(Source texts of formatted documents)
· · · ·

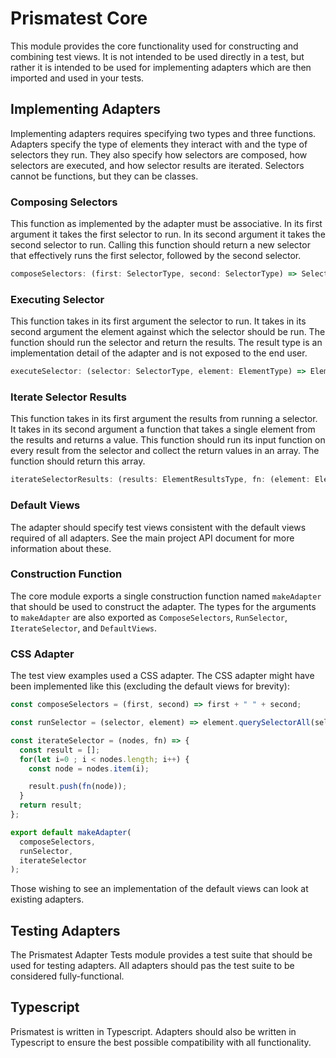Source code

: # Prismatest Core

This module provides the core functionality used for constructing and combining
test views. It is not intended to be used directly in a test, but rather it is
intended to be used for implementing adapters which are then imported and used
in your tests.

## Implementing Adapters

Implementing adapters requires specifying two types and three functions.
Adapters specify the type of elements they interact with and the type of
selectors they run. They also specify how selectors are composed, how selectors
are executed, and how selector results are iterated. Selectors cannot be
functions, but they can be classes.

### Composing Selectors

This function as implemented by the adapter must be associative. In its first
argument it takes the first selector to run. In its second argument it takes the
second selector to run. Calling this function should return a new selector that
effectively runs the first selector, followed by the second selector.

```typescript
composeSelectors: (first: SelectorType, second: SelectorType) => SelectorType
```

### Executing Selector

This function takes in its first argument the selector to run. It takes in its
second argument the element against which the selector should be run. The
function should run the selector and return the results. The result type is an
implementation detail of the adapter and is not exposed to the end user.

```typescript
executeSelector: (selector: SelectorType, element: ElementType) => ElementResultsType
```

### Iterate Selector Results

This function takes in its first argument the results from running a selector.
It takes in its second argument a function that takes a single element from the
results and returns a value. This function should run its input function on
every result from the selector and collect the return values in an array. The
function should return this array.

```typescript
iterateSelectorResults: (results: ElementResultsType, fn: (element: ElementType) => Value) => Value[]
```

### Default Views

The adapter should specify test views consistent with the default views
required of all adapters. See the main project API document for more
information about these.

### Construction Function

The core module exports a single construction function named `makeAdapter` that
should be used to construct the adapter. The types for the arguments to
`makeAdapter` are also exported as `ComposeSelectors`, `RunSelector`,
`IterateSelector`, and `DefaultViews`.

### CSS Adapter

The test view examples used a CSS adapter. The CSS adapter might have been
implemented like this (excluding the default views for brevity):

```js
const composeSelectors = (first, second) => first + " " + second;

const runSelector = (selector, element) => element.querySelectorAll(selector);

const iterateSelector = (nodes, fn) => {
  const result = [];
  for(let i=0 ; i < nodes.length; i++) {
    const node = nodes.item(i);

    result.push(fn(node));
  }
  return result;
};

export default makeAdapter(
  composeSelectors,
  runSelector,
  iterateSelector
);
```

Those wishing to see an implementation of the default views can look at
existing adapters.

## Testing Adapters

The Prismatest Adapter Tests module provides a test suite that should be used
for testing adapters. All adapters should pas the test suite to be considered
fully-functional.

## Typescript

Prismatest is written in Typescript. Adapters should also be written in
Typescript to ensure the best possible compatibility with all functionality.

· · · ·

-- WORK ITEM --
Each line from the one that contains "existing adapters." to the end of the data should be set down exactly, both ends included.

-- TASK RESPONSE --
existing adapters.

## Testing Adapters

The Prismatest Adapter Tests module provides a test suite that should be used
for testing adapters. All adapters should pas the test suite to be considered
fully-functional.

## Typescript

Prismatest is written in Typescript. Adapters should also be written in
Typescript to ensure the best possible compatibility with all functionality.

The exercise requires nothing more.